На этом Джанфилиппо отпустил Давиде. Он недолго смотрел ему вслед, пока тот шёл по коридору. Затем он вернулся к двум женщинам, сел между ними и погладил Бенедетту по руке.
– Странный тип твой брат… Но мне он понравился. Жаль, что он занят сегодня.
– Ага.
– Точнее, нам он понравился. Я только говорила Габриелле, как было бы здорово, если… Да, в общем, может, позвать его к нам на виллу…
Джанфилиппо сразу понял, на что она намекает:
– Да, было бы прекрасно. Только у моего брата есть одна маленькая проблема…
Бенедетта и Габриелла взглянули на него сначала с любопытством, а затем с беспокойством:
– Какая?
– Он не хочет быть счастливым.
Глава пятая
Андреа, закрыв глаза, слушал музыку в наушниках. Затем он открыл их и стал смотреть на Софию на видео. Её пальцы летали по клавиатуре, голова была низко наклонена, волосы опустились перед её лицом, подпрыгивая вместе с её движениями, – она была вся поглощена своими нотами.
Её каштановые волосы посветлели, как будто выцвели. Шёл сентябрь, её последний концерт.
Андреа смотрел на неё, камера приблизилась к её лицу так, что в кадре оказался её профиль. София играла последнюю часть концерта с закрытыми глазами. Андреа двигался в такт с ней, качал головой и всем телом, слушая произведение, последние его ноты, такие искренние, такие трогательные. Против его воли по лицу скатилась слеза. Он продолжил покачивать головой и не мог понять, вызвана ли эта печаль самой этой съёмкой, сделанной на сцене консерватории ещё тогда, когда он мог передвигаться, или она вызвана тем, что всё это было в прошлом. София больше не играла. Она словно забыла свой невероятный, столь часто воспеваемый талант, выбросила его на чердак, как что-то ненужное. Как нераспакованный подарок, как не случившийся поцелуй.
Пока на видео раздавались громогласные аплодисменты, он внезапно почувствовал, что за ним наблюдают, и опустил экран компьютера.
Перед ним стояла София восемь лет спустя.

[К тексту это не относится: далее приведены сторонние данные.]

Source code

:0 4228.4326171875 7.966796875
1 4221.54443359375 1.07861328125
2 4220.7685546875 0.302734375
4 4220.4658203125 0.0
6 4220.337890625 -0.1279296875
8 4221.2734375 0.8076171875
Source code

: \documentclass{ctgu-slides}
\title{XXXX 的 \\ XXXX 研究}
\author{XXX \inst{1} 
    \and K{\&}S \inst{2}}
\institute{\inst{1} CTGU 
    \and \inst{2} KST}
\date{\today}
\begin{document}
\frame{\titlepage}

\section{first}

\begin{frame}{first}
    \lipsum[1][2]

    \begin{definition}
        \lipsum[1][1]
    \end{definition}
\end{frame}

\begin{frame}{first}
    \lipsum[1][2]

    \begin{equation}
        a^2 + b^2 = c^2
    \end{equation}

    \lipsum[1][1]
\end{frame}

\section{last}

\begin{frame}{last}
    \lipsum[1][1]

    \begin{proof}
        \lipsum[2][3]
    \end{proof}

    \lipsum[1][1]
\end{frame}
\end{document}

– Э, с кем это ты там переписываешься? Я ревную.
Андреа снял наушники:
– Привет, дорогая, я не слышал, как ты пришла. – Он улыбнулся ей и попытался переставить компьютер на тумбочку, но ему это далось тяжело, словно даже маленькие тяжести были для него неподъёмны, как непреодолимая трудность. София тут же поддержала его за бок и помогла ему. – Нет, оставь его тут… Может, я потом ещё посижу.
– Я переставлю потом, когда буду уходить.
– Ох…
– Что это значит?
– Да нет, просто ты опять уйдёшь…
– Дорогой, ты, может, не помнишь, но я вроде как… каждый день хожу на работу.
– Мне просто так странно, что ты занимаешься преподаванием. Ты могла бы зарабатывать в сто раз больше, если бы давала концерты, на которые съезжалось бы полмира. А вместо этого ты хочешь преподавать музыку в школе.
– Я не только в школе работаю, в консерватории тоже… К тому же мне нравится преподавать, у меня много талантливых учеников.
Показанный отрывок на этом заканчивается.